Thursday, July 5, 2012

Questions without answers

All day long as I'm working, questions would flit through my mind.  Doubts would assail my senses when I wasn't prepared for them.  And my mp3 player was cranking out the tunes... which was fine until a certain song or two comes on... and then it plunged me even deeper for a moment.  As you can guess I was johnny-on-the-spot changing the tune so I wouldn't get sucked down into that black hole.  It was touch and go a few times today, and I'm determined not to let that happen.  Although at some point, I know that it will.  It's part of the process.

The hardest part is finding my place amidst all this.  I'm not out anything  tangible -- I didn't lose money, I didn't lose my virginity, and I didn't lose my sanity ... well, ok, maybe a little bit there *giggle*.  Because, in fact, if I look closely at the whole situation, I must have known something  in my subconscious.  Because other men I have spoken with, speak to, have a different mindset if they're "available".   Let's face it:  men who aren't truly available are safe in their own way.

It's 330am, and I'm wide awake.  The wee hours of the morning are the darkest, and it's when I have my darkest thoughts.  It's when I feel the pain most intensely, the kind of pain where your heart's been ripped out and stomped all over; or where you've been kicked in the stomach over and over again.  I can move through tasks, the routine of daily life, and it simmers in the background.  But as evening wears on and the day winds down, it begins to show itself.  I stuff it back into place and crawl into bed and turn on a movie, happy for the distraction and fall into a troubled sleep.  Only to wake up over and over again until .....  well, until I grab my notebook and begin to write.

I'll be frank with you, readers, and admit that yes, I am still chatting with this man.  And some of you will ask WHY???  in various forms.   I'll explore my reasons for that another time; suffice it to say that for now, its very difficult to end a friendship that's gone on for this long.  Wow, I was going somewhere with this ...  *pondering the whole thing*  Ok, maybe I'm winding down enough to fall back asleep for an hour before I have to get up for work.
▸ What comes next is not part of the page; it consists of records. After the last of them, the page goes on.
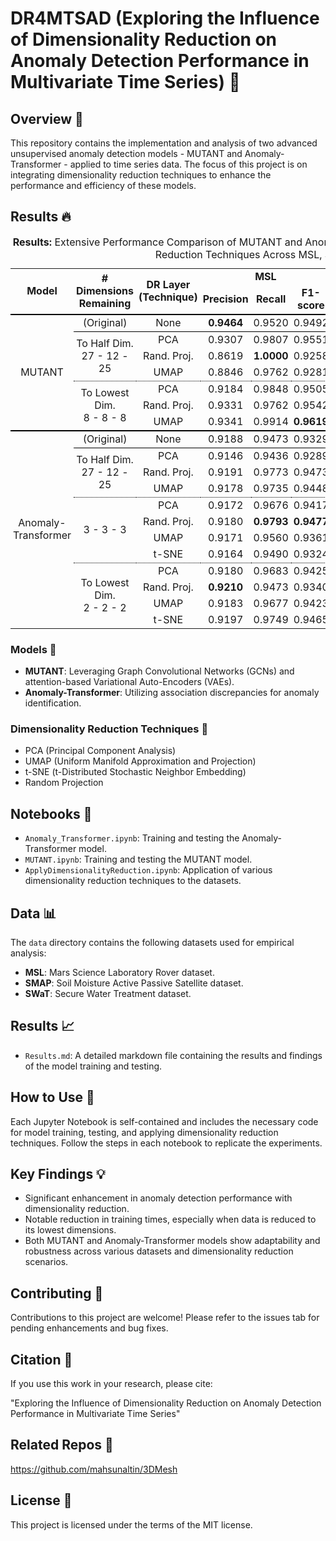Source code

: # DR4MTSAD (Exploring the Influence of Dimensionality Reduction on Anomaly Detection Performance in Multivariate Time Series) 🚀

## Overview 👀
This repository contains the implementation and analysis of two advanced unsupervised anomaly detection models - MUTANT and Anomaly-Transformer - applied to time series data. The focus of this project is on integrating dimensionality reduction techniques to enhance the performance and efficiency of these models.


## Results 🔥

<table style="border-collapse: collapse; border: none; border-spacing: 0px;">
	<caption>
		<b>Results:</b> Extensive Performance Comparison of MUTANT and Anomaly-Transformer Models Under Various Dimensionality Reduction Techniques Across MSL, SMAP and SWaT Datasets
	</caption>
	<tr>
		<td rowspan="2" style="border-bottom: 2px double black; text-align: center; padding-right: 3pt; padding-left: 3pt;">
			<b>Model</b>
		</td>
		<td rowspan="2" style="border-bottom: 2px double black; text-align: center; padding-right: 3pt; padding-left: 3pt;">
			<b># Dimensions</b>
			<br>
			<b>Remaining</b>
		</td>
		<td rowspan="2" style="border-bottom: 2px double black; text-align: center; padding-right: 3pt; padding-left: 3pt;">
			<b>DR Layer</b>
			<br>
			<b>(Technique)</b>
		</td>
		<td colspan="3" style="border-bottom: 0px solid rgb(0, 0, 0); text-align: center; padding-right: 3pt; padding-left: 3pt;">
			<b>MSL</b>
		</td>
		<td colspan="3" style="border-bottom: 0px solid rgb(0, 0, 0); text-align: center; padding-right: 3pt; padding-left: 3pt;">
			<b>SMAP</b>
		</td>
		<td colspan="3" style="border-bottom: 0px solid rgb(0, 0, 0); text-align: center; padding-right: 3pt; padding-left: 3pt;">
			<b>SWaT</b>
		</td>
	</tr>
	<tr>
		<td style="border-bottom: 2px double black; text-align: center; padding-right: 3pt; padding-left: 3pt;">
			<b>Precision</b>
		</td>
		<td style="border-bottom: 2px double black; text-align: center; padding-right: 3pt; padding-left: 3pt;">
			<b>Recall</b>
		</td>
		<td style="border-bottom: 2px double black; text-align: center; padding-right: 3pt; padding-left: 3pt;">
			<b>F1-score</b>
		</td>
		<td style="border-bottom: 2px double black; text-align: center; padding-right: 3pt; padding-left: 3pt;">
			<b>Precision</b>
		</td>
		<td style="border-bottom: 2px double black; text-align: center; padding-right: 3pt; padding-left: 3pt;">
			<b>Recall</b>
		</td>
		<td style="border-bottom: 2px double black; text-align: center; padding-right: 3pt; padding-left: 3pt;">
			<b>F1-score</b>
		</td>
		<td style="border-bottom: 2px double black; text-align: center; padding-right: 3pt; padding-left: 3pt;">
			<b>Precision</b>
		</td>
		<td style="border-bottom: 2px double black; text-align: center; padding-right: 3pt; padding-left: 3pt;">
			<b>Recall</b>
		</td>
		<td style="border-bottom: 2px double black; text-align: center; padding-right: 3pt; padding-left: 3pt;">
			<b>F1-score</b>
		</td>
	</tr>
	<tr>
		<td rowspan="7" style="border-bottom: 2px double black; text-align: center; padding-right: 3pt; padding-left: 3pt;">
			MUTANT
		</td>
		<td style="border-bottom: 1px solid black; text-align: center; padding-right: 3pt; padding-left: 3pt;">
			(Original)
		</td>
		<td style="border-bottom: 1px solid black; text-align: center; padding-right: 3pt; padding-left: 3pt;">
			None
		</td>
		<td style="border-bottom: 1px solid black; text-align: center; padding-right: 3pt; padding-left: 3pt;">
			<b>0.9464</b>
		</td>
		<td style="border-bottom: 1px solid black; text-align: center; padding-right: 3pt; padding-left: 3pt;">
			0.9520
		</td>
		<td style="border-bottom: 1px solid black; text-align: center; padding-right: 3pt; padding-left: 3pt;">
			0.9492
		</td>
		<td style="border-bottom: 1px solid black; text-align: center; padding-right: 3pt; padding-left: 3pt;">
			0.9658
		</td>
		<td style="border-bottom: 1px solid black; text-align: center; padding-right: 3pt; padding-left: 3pt;">
			0.9787
		</td>
		<td style="border-bottom: 1px solid black; text-align: center; padding-right: 3pt; padding-left: 3pt;">
			0.9722
		</td>
		<td style="border-bottom: 1px solid black; text-align: center; padding-right: 3pt; padding-left: 3pt;">
			0.9805
		</td>
		<td style="border-bottom: 1px solid black; text-align: center; padding-right: 3pt; padding-left: 3pt;">
			0.9881
		</td>
		<td style="border-bottom: 1px solid black; text-align: center; padding-right: 3pt; padding-left: 3pt;">
			0.9842
		</td>
	</tr>
	<tr>
		<td rowspan="3" style="border-bottom: 1px dotted black; text-align: center; padding-right: 3pt; padding-left: 3pt;">
			To Half Dim.
			<br>
			27 - 12 - 25
		</td>
		<td style="text-align: center; padding-right: 3pt; padding-left: 3pt;">
			PCA
		</td>
		<td style="text-align: center; padding-right: 3pt; padding-left: 3pt;">
			0.9307
		</td>
		<td style="text-align: center; padding-right: 3pt; padding-left: 3pt;">
			0.9807
		</td>
		<td style="text-align: center; padding-right: 3pt; padding-left: 3pt;">
			0.9551
		</td>
		<td style="text-align: center; padding-right: 3pt; padding-left: 3pt;">
			0.9725
		</td>
		<td style="text-align: center; padding-right: 3pt; padding-left: 3pt;">
			0.9630
		</td>
		<td style="text-align: center; padding-right: 3pt; padding-left: 3pt;">
			0.9678
		</td>
		<td style="text-align: center; padding-right: 3pt; padding-left: 3pt;">
			0.9729
		</td>
		<td style="text-align: center; padding-right: 3pt; padding-left: 3pt;">
			<b>1.0000</b>
		</td>
		<td style="text-align: center; padding-right: 3pt; padding-left: 3pt;">
			<b>0.9863</b>
		</td>
	</tr>
	<tr>
		<td style="text-align: center; padding-right: 3pt; padding-left: 3pt;">
			Rand. Proj.
		</td>
		<td style="text-align: center; padding-right: 3pt; padding-left: 3pt;">
			0.8619
		</td>
		<td style="text-align: center; padding-right: 3pt; padding-left: 3pt;">
			<b>1.0000</b>
		</td>
		<td style="text-align: center; padding-right: 3pt; padding-left: 3pt;">
			0.9258
		</td>
		<td style="text-align: center; padding-right: 3pt; padding-left: 3pt;">
			0.9703
		</td>
		<td style="text-align: center; padding-right: 3pt; padding-left: 3pt;">
			0.9782
		</td>
		<td style="text-align: center; padding-right: 3pt; padding-left: 3pt;">
			0.9742
		</td>
		<td style="text-align: center; padding-right: 3pt; padding-left: 3pt;">
			0.9782
		</td>
		<td style="text-align: center; padding-right: 3pt; padding-left: 3pt;">
			0.9882
		</td>
		<td style="text-align: center; padding-right: 3pt; padding-left: 3pt;">
			0.9832
		</td>
	</tr>
	<tr>
		<td style="border-bottom: 1px dotted black; text-align: center; padding-right: 3pt; padding-left: 3pt;">
			UMAP
		</td>
		<td style="border-bottom: 1px dotted black; text-align: center; padding-right: 3pt; padding-left: 3pt;">
			0.8846
		</td>
		<td style="border-bottom: 1px dotted black; text-align: center; padding-right: 3pt; padding-left: 3pt;">
			0.9762
		</td>
		<td style="border-bottom: 1px dotted black; text-align: center; padding-right: 3pt; padding-left: 3pt;">
			0.9281
		</td>
		<td style="border-bottom: 1px dotted black; text-align: center; padding-right: 3pt; padding-left: 3pt;">
			0.9836
		</td>
		<td style="border-bottom: 1px dotted black; text-align: center; padding-right: 3pt; padding-left: 3pt;">
			0.9453
		</td>
		<td style="border-bottom: 1px dotted black; text-align: center; padding-right: 3pt; padding-left: 3pt;">
			0.9640
		</td>
		<td style="border-bottom: 1px dotted black; text-align: center; padding-right: 3pt; padding-left: 3pt;">
			0.9491
		</td>
		<td style="border-bottom: 1px dotted black; text-align: center; padding-right: 3pt; padding-left: 3pt;">
			0.9838
		</td>
		<td style="border-bottom: 1px dotted black; text-align: center; padding-right: 3pt; padding-left: 3pt;">
			0.9661
		</td>
	</tr>
	<tr>
		<td rowspan="3" style="border-bottom: 2px double black; text-align: center; padding-right: 3pt; padding-left: 3pt;">
			To Lowest Dim.
			<br>
			8 - 8 - 8
		</td>
		<td style="text-align: center; padding-right: 3pt; padding-left: 3pt;">
			PCA
		</td>
		<td style="text-align: center; padding-right: 3pt; padding-left: 3pt;">
			0.9184
		</td>
		<td style="text-align: center; padding-right: 3pt; padding-left: 3pt;">
			0.9848
		</td>
		<td style="text-align: center; padding-right: 3pt; padding-left: 3pt;">
			0.9505
		</td>
		<td style="text-align: center; padding-right: 3pt; padding-left: 3pt;">
			0.9882
		</td>
		<td style="text-align: center; padding-right: 3pt; padding-left: 3pt;">
			0.9659
		</td>
		<td style="text-align: center; padding-right: 3pt; padding-left: 3pt;">
			<b>0.9769</b>
		</td>
		<td style="text-align: center; padding-right: 3pt; padding-left: 3pt;">
			0.9632
		</td>
		<td style="text-align: center; padding-right: 3pt; padding-left: 3pt;">
			0.9866
		</td>
		<td style="text-align: center; padding-right: 3pt; padding-left: 3pt;">
			0.9748
		</td>
	</tr>
	<tr>
		<td style="text-align: center; padding-right: 3pt; padding-left: 3pt;">
			Rand. Proj.
		</td>
		<td style="text-align: center; padding-right: 3pt; padding-left: 3pt;">
			0.9331
		</td>
		<td style="text-align: center; padding-right: 3pt; padding-left: 3pt;">
			0.9762
		</td>
		<td style="text-align: center; padding-right: 3pt; padding-left: 3pt;">
			0.9542
		</td>
		<td style="text-align: center; padding-right: 3pt; padding-left: 3pt;">
			0.9550
		</td>
		<td style="text-align: center; padding-right: 3pt; padding-left: 3pt;">
			<b>0.9866</b>
		</td>
		<td style="text-align: center; padding-right: 3pt; padding-left: 3pt;">
			0.9706
		</td>
		<td style="text-align: center; padding-right: 3pt; padding-left: 3pt;">
			0.9728
		</td>
		<td style="text-align: center; padding-right: 3pt; padding-left: 3pt;">
			0.9856
		</td>
		<td style="text-align: center; padding-right: 3pt; padding-left: 3pt;">
			0.9792
		</td>
	</tr>
	<tr>
		<td style="border-bottom: 2px double black; text-align: center; padding-right: 3pt; padding-left: 3pt;">
			UMAP
		</td>
		<td style="border-bottom: 2px double black; text-align: center; padding-right: 3pt; padding-left: 3pt;">
			0.9341
		</td>
		<td style="border-bottom: 2px double black; text-align: center; padding-right: 3pt; padding-left: 3pt;">
			0.9914
		</td>
		<td style="border-bottom: 2px double black; text-align: center; padding-right: 3pt; padding-left: 3pt;">
			<b>0.9619</b>
		</td>
		<td style="border-bottom: 2px double black; text-align: center; padding-right: 3pt; padding-left: 3pt;">
			<b>0.9913</b>
		</td>
		<td style="border-bottom: 2px double black; text-align: center; padding-right: 3pt; padding-left: 3pt;">
			0.9399
		</td>
		<td style="border-bottom: 2px double black; text-align: center; padding-right: 3pt; padding-left: 3pt;">
			0.9649
		</td>
		<td style="border-bottom: 2px double black; text-align: center; padding-right: 3pt; padding-left: 3pt;">
			<b>0.9833</b>
		</td>
		<td style="border-bottom: 2px double black; text-align: center; padding-right: 3pt; padding-left: 3pt;">
			0.9788
		</td>
		<td style="border-bottom: 2px double black; text-align: center; padding-right: 3pt; padding-left: 3pt;">
			0.9810
		</td>
	</tr>
	<tr>
		<td rowspan="12" style="text-align: center; padding-right: 3pt; padding-left: 3pt;">
			Anomaly-Transformer
		</td>
		<td style="border-bottom: 1px solid black; text-align: center; padding-right: 3pt; padding-left: 3pt;">
			(Original)
		</td>
		<td style="border-bottom: 1px solid black; text-align: center; padding-right: 3pt; padding-left: 3pt;">
			None
		</td>
		<td style="border-bottom: 1px solid black; text-align: center; padding-right: 3pt; padding-left: 3pt;">
			0.9188
		</td>
		<td style="border-bottom: 1px solid black; text-align: center; padding-right: 3pt; padding-left: 3pt;">
			0.9473
		</td>
		<td style="border-bottom: 1px solid black; text-align: center; padding-right: 3pt; padding-left: 3pt;">
			0.9329
		</td>
		<td style="border-bottom: 1px solid black; text-align: center; padding-right: 3pt; padding-left: 3pt;">
			0.9381
		</td>
		<td style="border-bottom: 1px solid black; text-align: center; padding-right: 3pt; padding-left: 3pt;">
			0.9939
		</td>
		<td style="border-bottom: 1px solid black; text-align: center; padding-right: 3pt; padding-left: 3pt;">
			0.9652
		</td>
		<td style="border-bottom: 1px solid black; text-align: center; padding-right: 3pt; padding-left: 3pt;">
			0.8844
		</td>
		<td style="border-bottom: 1px solid black; text-align: center; padding-right: 3pt; padding-left: 3pt;">
			<b>1.0000</b>
		</td>
		<td style="border-bottom: 1px solid black; text-align: center; padding-right: 3pt; padding-left: 3pt;">
			0.9386
		</td>
	</tr>
	<tr>
		<td rowspan="3" style="border-bottom: 1px dotted black; text-align: center; padding-right: 3pt; padding-left: 3pt;">
			To Half Dim.
			<br>
			27 - 12 - 25
		</td>
		<td style="text-align: center; padding-right: 3pt; padding-left: 3pt;">
			PCA
		</td>
		<td style="text-align: center; padding-right: 3pt; padding-left: 3pt;">
			0.9146
		</td>
		<td style="text-align: center; padding-right: 3pt; padding-left: 3pt;">
			0.9436
		</td>
		<td style="text-align: center; padding-right: 3pt; padding-left: 3pt;">
			0.9289
		</td>
		<td style="text-align: center; padding-right: 3pt; padding-left: 3pt;">
			0.9111
		</td>
		<td style="text-align: center; padding-right: 3pt; padding-left: 3pt;">
			0.9916
		</td>
		<td style="text-align: center; padding-right: 3pt; padding-left: 3pt;">
			0.9497
		</td>
		<td style="text-align: center; padding-right: 3pt; padding-left: 3pt;">
			0.9223
		</td>
		<td style="text-align: center; padding-right: 3pt; padding-left: 3pt;">
			<b>1.0000</b>
		</td>
		<td style="text-align: center; padding-right: 3pt; padding-left: 3pt;">
			0.9596
		</td>
	</tr>
	<tr>
		<td style="text-align: center; padding-right: 3pt; padding-left: 3pt;">
			Rand. Proj.
		</td>
		<td style="text-align: center; padding-right: 3pt; padding-left: 3pt;">
			0.9191
		</td>
		<td style="text-align: center; padding-right: 3pt; padding-left: 3pt;">
			0.9773
		</td>
		<td style="text-align: center; padding-right: 3pt; padding-left: 3pt;">
			0.9473
		</td>
		<td style="text-align: center; padding-right: 3pt; padding-left: 3pt;">
			0.9160
		</td>
		<td style="text-align: center; padding-right: 3pt; padding-left: 3pt;">
			0.9950
		</td>
		<td style="text-align: center; padding-right: 3pt; padding-left: 3pt;">
			0.9539
		</td>
		<td style="text-align: center; padding-right: 3pt; padding-left: 3pt;">
			0.8889
		</td>
		<td style="text-align: center; padding-right: 3pt; padding-left: 3pt;">
			<b>1.0000</b>
		</td>
		<td style="text-align: center; padding-right: 3pt; padding-left: 3pt;">
			0.9412
		</td>
	</tr>
	<tr>
		<td style="border-bottom: 1px dotted black; text-align: center; padding-right: 3pt; padding-left: 3pt;">
			UMAP
		</td>
		<td style="border-bottom: 1px dotted black; text-align: center; padding-right: 3pt; padding-left: 3pt;">
			0.9178
		</td>
		<td style="border-bottom: 1px dotted black; text-align: center; padding-right: 3pt; padding-left: 3pt;">
			0.9735
		</td>
		<td style="border-bottom: 1px dotted black; text-align: center; padding-right: 3pt; padding-left: 3pt;">
			0.9448
		</td>
		<td style="border-bottom: 1px dotted black; text-align: center; padding-right: 3pt; padding-left: 3pt;">
			0.9264
		</td>
		<td style="border-bottom: 1px dotted black; text-align: center; padding-right: 3pt; padding-left: 3pt;">
			<b>0.9993</b>
		</td>
		<td style="border-bottom: 1px dotted black; text-align: center; padding-right: 3pt; padding-left: 3pt;">
			0.9615
		</td>
		<td style="border-bottom: 1px dotted black; text-align: center; padding-right: 3pt; padding-left: 3pt;">
			0.8482
		</td>
		<td style="border-bottom: 1px dotted black; text-align: center; padding-right: 3pt; padding-left: 3pt;">
			<b>1.0000</b>
		</td>
		<td style="border-bottom: 1px dotted black; text-align: center; padding-right: 3pt; padding-left: 3pt;">
			0.9179
		</td>
	</tr>
	<tr>
		<td rowspan="4" style="border-bottom: 1px dotted black; text-align: center; padding-right: 3pt; padding-left: 3pt;">
			3 - 3 - 3
		</td>
		<td style="text-align: center; padding-right: 3pt; padding-left: 3pt;">
			PCA
		</td>
		<td style="text-align: center; padding-right: 3pt; padding-left: 3pt;">
			0.9172
		</td>
		<td style="text-align: center; padding-right: 3pt; padding-left: 3pt;">
			0.9676
		</td>
		<td style="text-align: center; padding-right: 3pt; padding-left: 3pt;">
			0.9417
		</td>
		<td style="text-align: center; padding-right: 3pt; padding-left: 3pt;">
			0.9072
		</td>
		<td style="text-align: center; padding-right: 3pt; padding-left: 3pt;">
			0.9945
		</td>
		<td style="text-align: center; padding-right: 3pt; padding-left: 3pt;">
			0.9489
		</td>
		<td style="text-align: center; padding-right: 3pt; padding-left: 3pt;">
			0.9706
		</td>
		<td style="text-align: center; padding-right: 3pt; padding-left: 3pt;">
			0.9495
		</td>
		<td style="text-align: center; padding-right: 3pt; padding-left: 3pt;">
			<b>0.9600</b>
		</td>
	</tr>
	<tr>
		<td style="text-align: center; padding-right: 3pt; padding-left: 3pt;">
			Rand. Proj.
		</td>
		<td style="text-align: center; padding-right: 3pt; padding-left: 3pt;">
			0.9180
		</td>
		<td style="text-align: center; padding-right: 3pt; padding-left: 3pt;">
			<b>0.9793</b>
		</td>
		<td style="text-align: center; padding-right: 3pt; padding-left: 3pt;">
			<b>0.9477</b>
		</td>
		<td style="text-align: center; padding-right: 3pt; padding-left: 3pt;">
			0.9335
		</td>
		<td style="text-align: center; padding-right: 3pt; padding-left: 3pt;">
			0.9919
		</td>
		<td style="text-align: center; padding-right: 3pt; padding-left: 3pt;">
			0.9618
		</td>
		<td style="text-align: center; padding-right: 3pt; padding-left: 3pt;">
			<b>0.9891</b>
		</td>
		<td style="text-align: center; padding-right: 3pt; padding-left: 3pt;">
			0.8619
		</td>
		<td style="text-align: center; padding-right: 3pt; padding-left: 3pt;">
			0.9212
		</td>
	</tr>
	<tr>
		<td style="text-align: center; padding-right: 3pt; padding-left: 3pt;">
			UMAP
		</td>
		<td style="text-align: center; padding-right: 3pt; padding-left: 3pt;">
			0.9171
		</td>
		<td style="text-align: center; padding-right: 3pt; padding-left: 3pt;">
			0.9560
		</td>
		<td style="text-align: center; padding-right: 3pt; padding-left: 3pt;">
			0.9361
		</td>
		<td style="text-align: center; padding-right: 3pt; padding-left: 3pt;">
			0.9320
		</td>
		<td style="text-align: center; padding-right: 3pt; padding-left: 3pt;">
			0.9915
		</td>
		<td style="text-align: center; padding-right: 3pt; padding-left: 3pt;">
			0.9608
		</td>
		<td style="text-align: center; padding-right: 3pt; padding-left: 3pt;">
			0.9807
		</td>
		<td style="text-align: center; padding-right: 3pt; padding-left: 3pt;">
			0.9229
		</td>
		<td style="text-align: center; padding-right: 3pt; padding-left: 3pt;">
			0.9509
		</td>
	</tr>
	<tr>
		<td style="border-bottom: 1px dotted black; text-align: center; padding-right: 3pt; padding-left: 3pt;">
			t-SNE
		</td>
		<td style="border-bottom: 1px dotted black; text-align: center; padding-right: 3pt; padding-left: 3pt;">
			0.9164
		</td>
		<td style="border-bottom: 1px dotted black; text-align: center; padding-right: 3pt; padding-left: 3pt;">
			0.9490
		</td>
		<td style="border-bottom: 1px dotted black; text-align: center; padding-right: 3pt; padding-left: 3pt;">
			0.9324
		</td>
		<td style="border-bottom: 1px dotted black; text-align: center; padding-right: 3pt; padding-left: 3pt;">
			0.9310
		</td>
		<td style="border-bottom: 1px dotted black; text-align: center; padding-right: 3pt; padding-left: 3pt;">
			0.9962
		</td>
		<td style="border-bottom: 1px dotted black; text-align: center; padding-right: 3pt; padding-left: 3pt;">
			0.9625
		</td>
		<td style="border-bottom: 1px dotted black; text-align: center; padding-right: 3pt; padding-left: 3pt;">
			0.9843
		</td>
		<td style="border-bottom: 1px dotted black; text-align: center; padding-right: 3pt; padding-left: 3pt;">
			0.9082
		</td>
		<td style="border-bottom: 1px dotted black; text-align: center; padding-right: 3pt; padding-left: 3pt;">
			0.9447
		</td>
	</tr>
	<tr>
		<td rowspan="4" style="text-align: center; padding-right: 3pt; padding-left: 3pt;">
			To Lowest Dim.
			<br>
			2 - 2 - 2
		</td>
		<td style="text-align: center; padding-right: 3pt; padding-left: 3pt;">
			PCA
		</td>
		<td style="text-align: center; padding-right: 3pt; padding-left: 3pt;">
			0.9180
		</td>
		<td style="text-align: center; padding-right: 3pt; padding-left: 3pt;">
			0.9683
		</td>
		<td style="text-align: center; padding-right: 3pt; padding-left: 3pt;">
			0.9425
		</td>
		<td style="text-align: center; padding-right: 3pt; padding-left: 3pt;">
			0.9070
		</td>
		<td style="text-align: center; padding-right: 3pt; padding-left: 3pt;">
			0.9930
		</td>
		<td style="text-align: center; padding-right: 3pt; padding-left: 3pt;">
			0.9481
		</td>
		<td style="text-align: center; padding-right: 3pt; padding-left: 3pt;">
			0.9492
		</td>
		<td style="text-align: center; padding-right: 3pt; padding-left: 3pt;">
			0.9696
		</td>
		<td style="text-align: center; padding-right: 3pt; padding-left: 3pt;">
			0.9593
		</td>
	</tr>
	<tr>
		<td style="text-align: center; padding-right: 3pt; padding-left: 3pt;">
			Rand. Proj.
		</td>
		<td style="text-align: center; padding-right: 3pt; padding-left: 3pt;">
			<b>0.9210</b>
		</td>
		<td style="text-align: center; padding-right: 3pt; padding-left: 3pt;">
			0.9473
		</td>
		<td style="text-align: center; padding-right: 3pt; padding-left: 3pt;">
			0.9340
		</td>
		<td style="text-align: center; padding-right: 3pt; padding-left: 3pt;">
			<b>0.9429</b>
		</td>
		<td style="text-align: center; padding-right: 3pt; padding-left: 3pt;">
			0.9524
		</td>
		<td style="text-align: center; padding-right: 3pt; padding-left: 3pt;">
			0.9476
		</td>
		<td style="text-align: center; padding-right: 3pt; padding-left: 3pt;">
			0.9876
		</td>
		<td style="text-align: center; padding-right: 3pt; padding-left: 3pt;">
			0.8862
		</td>
		<td style="text-align: center; padding-right: 3pt; padding-left: 3pt;">
			0.9341
		</td>
	</tr>
	<tr>
		<td style="text-align: center; padding-right: 3pt; padding-left: 3pt;">
			UMAP
		</td>
		<td style="text-align: center; padding-right: 3pt; padding-left: 3pt;">
			0.9183
		</td>
		<td style="text-align: center; padding-right: 3pt; padding-left: 3pt;">
			0.9677
		</td>
		<td style="text-align: center; padding-right: 3pt; padding-left: 3pt;">
			0.9423
		</td>
		<td style="text-align: center; padding-right: 3pt; padding-left: 3pt;">
			0.9330
		</td>
		<td style="text-align: center; padding-right: 3pt; padding-left: 3pt;">
			0.9945
		</td>
		<td style="text-align: center; padding-right: 3pt; padding-left: 3pt;">
			0.9628
		</td>
		<td style="text-align: center; padding-right: 3pt; padding-left: 3pt;">
			0.9890
		</td>
		<td style="text-align: center; padding-right: 3pt; padding-left: 3pt;">
			0.8871
		</td>
		<td style="text-align: center; padding-right: 3pt; padding-left: 3pt;">
			0.9352
		</td>
	</tr>
	<tr>
		<td style="text-align: center; padding-right: 3pt; padding-left: 3pt;">
			t-SNE
		</td>
		<td style="text-align: center; padding-right: 3pt; padding-left: 3pt;">
			0.9197
		</td>
		<td style="text-align: center; padding-right: 3pt; padding-left: 3pt;">
			0.9749
		</td>
		<td style="text-align: center; padding-right: 3pt; padding-left: 3pt;">
			0.9465
		</td>
		<td style="text-align: center; padding-right: 3pt; padding-left: 3pt;">
			0.9353
		</td>
		<td style="text-align: center; padding-right: 3pt; padding-left: 3pt;">
			0.9977
		</td>
		<td style="text-align: center; padding-right: 3pt; padding-left: 3pt;">
			<b>0.9655</b>
		</td>
		<td style="text-align: center; padding-right: 3pt; padding-left: 3pt;">
			0.9854
		</td>
		<td style="text-align: center; padding-right: 3pt; padding-left: 3pt;">
			0.9237
		</td>
		<td style="text-align: center; padding-right: 3pt; padding-left: 3pt;">
			0.9536
		</td>
	</tr>
</table>


### Models 💾
- **MUTANT**: Leveraging Graph Convolutional Networks (GCNs) and attention-based Variational Auto-Encoders (VAEs).
- **Anomaly-Transformer**: Utilizing association discrepancies for anomaly identification.

### Dimensionality Reduction Techniques 🔄
- PCA (Principal Component Analysis)
- UMAP (Uniform Manifold Approximation and Projection)
- t-SNE (t-Distributed Stochastic Neighbor Embedding)
- Random Projection

## Notebooks 📓
- `Anomaly_Transformer.ipynb`: Training and testing the Anomaly-Transformer model.
- `MUTANT.ipynb`: Training and testing the MUTANT model.
- `ApplyDimensionalityReduction.ipynb`: Application of various dimensionality reduction techniques to the datasets.

## Data 📊
The `data` directory contains the following datasets used for empirical analysis:
- **MSL**: Mars Science Laboratory Rover dataset.
- **SMAP**: Soil Moisture Active Passive Satellite dataset.
- **SWaT**: Secure Water Treatment dataset.

## Results 📈
- `Results.md`: A detailed markdown file containing the results and findings of the model training and testing.

## How to Use 🔧
Each Jupyter Notebook is self-contained and includes the necessary code for model training, testing, and applying dimensionality reduction techniques. Follow the steps in each notebook to replicate the experiments.

## Key Findings 💡
- Significant enhancement in anomaly detection performance with dimensionality reduction.
- Notable reduction in training times, especially when data is reduced to its lowest dimensions.
- Both MUTANT and Anomaly-Transformer models show adaptability and robustness across various datasets and dimensionality reduction scenarios.

## Contributing 🤝
Contributions to this project are welcome! Please refer to the issues tab for pending enhancements and bug fixes.

## Citation 📖
If you use this work in your research, please cite:

"Exploring the Influence of Dimensionality Reduction on Anomaly Detection Performance in Multivariate Time Series"

## Related Repos 📂

https://github.com/mahsunaltin/3DMesh 

## License 📄
This project is licensed under the terms of the MIT license.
Why did I? Why do I? allow being treated this way?
Am I the only one?  Or are there others.....?
ok, that's not a reasonable question,
I know there are others,
but I'll never know the truth ....

For those of you who celebrated the 4th of July, I hope it was a good one!  I have a three day weekend coming up ... which could be good.... as long as I stay out of the abyss.  Happy Friday to me!